Ratsiraka ran in the multiparty November 1992 presidential election, placing second behind Zafy in the first round. In the second round, held in February 1993, Ratsiraka lost to Zafy, taking about one-third of the vote, and left office on 27 March. Zafy was impeached by the National Assembly of Madagascar in 1996, and Ratsiraka, who had been in exile in France, mounted a political comeback in late 1996 when he won that year's presidential election, running as the candidate of the AREMA party. He came in first place in the first round with 36.6% of the vote, ahead of his three main opponents: Zafy, Herizo Razafimahaleo, and Prime Minister/Acting President Norbert Ratsirahonana. He narrowly defeated Zafy in the runoff with 50.7% of the vote and took office again on 9 February 1997.

Members of the opposition, including Zafy, unsuccessfully attempted to impeach Ratsiraka in February 1998, accusing him of violating the constitution through decentralizing reforms that would increase his own power at the expense of that of the National Assembly. The impeachment motion also accused him of perjury, nepotism, and failing to act as supreme arbiter of disputes, and it cited his ill-health. In the National Assembly vote on 4 February 60 deputies voted for the impeachment motion, well short of the required 92.

On 15 March 1998, a constitutional referendum was held and approved by a narrow majority of voters; this resulted in a major increase in the president's powers, enabling him to dissolve the National Assembly and appoint the prime minister and government without the National Assembly's agreement. It also provided for decentralization, with the provinces gaining autonomy.

==2001 elections==
Ratsiraka announced on 26 June 2001 that he would be a candidate for the presidential election to be held in December of that year. In the election, he took second place; according to the government, Marc Ravalomanana won first place with 46% of the vote, while Ratsiraka took 40%. Because, according to the official results, no candidate won a majority, a runoff was to take place, but due to disputes over the election it was never held. Ravalomanana claimed to have won over 50 percent of the vote, enough to win the presidency in a single round. Ravalomanana was sworn in as president by his supporters on 22 February 2002, and the two governments fought for control of the country. By the end of February 2002, Ravalomanana had control over the capital, which had always been his base, but Ratsiraka largely maintained control over the provinces and established himself at Toamasina, his primary support base. However, within a few months Ravalomanana had gained the upper hand in a struggle. In mid-June Ratsiraka went to France, leading many to believe he had fled into exile and lowering the morale of his supporters, although Ratsiraka said he would return. He did return to Madagascar after more than a week, but his position was continuing to weaken militarily. On 5 July, Ratsiraka fled Toamasina, taking a flight to the nearby Seychelles. Two days later he arrived in France.

==In exile==
On 6 August 2003, Ratsiraka—who was accused of stealing nearly eight million dollars in public funds from the annex of the central bank in Toamasina in June 2002, just before going into exile—was sentenced to ten years of hard labor in Madagascar. Because he was living in France, he was tried in absentia. The lawyer appointed for Ratsiraka by the court accepted the verdict and sentence as "fair" and said he would not appeal.
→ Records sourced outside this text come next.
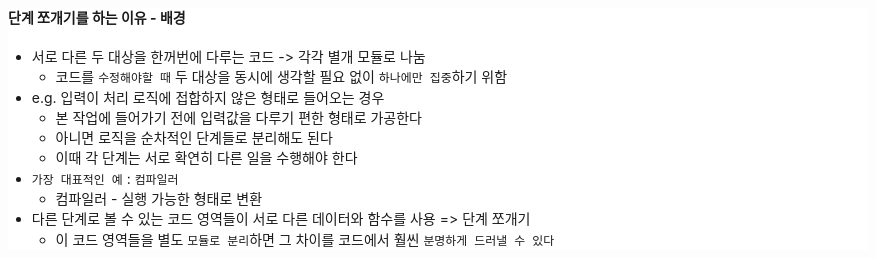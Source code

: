 #### 단계 쪼개기를 하는 이유 - 배경

- 서로 다른 두 대상을 한꺼번에 다루는 코드 -> 각각 별개 모듈로 나눔
  - 코드를 `수정해야할 때` 두 대상을 동시에 생각할 필요 없이 `하나에만 집중`하기 위함
- e.g. 입력이 처리 로직에 접합하지 않은 형태로 들어오는 경우
  - 본 작업에 들어가기 전에 입력값을 다루기 편한 형태로 가공한다
  - 아니면 로직을 순차적인 단계들로 분리해도 된다
  - 이때 각 단계는 서로 확연히 다른 일을 수행해야 한다
- `가장 대표적인 예` : `컴파일러`
  - 컴파일러 - 실행 가능한 형태로 변환
- 다른 단계로 볼 수 있는 코드 영역들이 서로 다른 데이터와 함수를 사용 => 단계 쪼개기
  - 이 코드 영역들을 별도 `모듈로 분리`하면 그 차이를 코드에서 훨씬 `분명하게 드러낼 수 있다`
On 4 August 2009, Ratsiraka met with President of the High Authority of Transition of Madagascar Andry Rajoelina, as well as Ravalomanana (who had himself been ousted and forced into exile) and former president of the Malagasy Republic Albert Zafy, in crisis talks mediated by former Mozambican President Joaquim Chissano and held in Maputo. Ratsiraka's amnesty issue, related to the court sentence that prevented him from returning to Madagascar, was resolved at the talks.

Ratsiraka's nephew Roland Ratsiraka is also a politician. He became the mayor of Toamasina and ran unsuccessfully in the 2006 presidential election, placing third.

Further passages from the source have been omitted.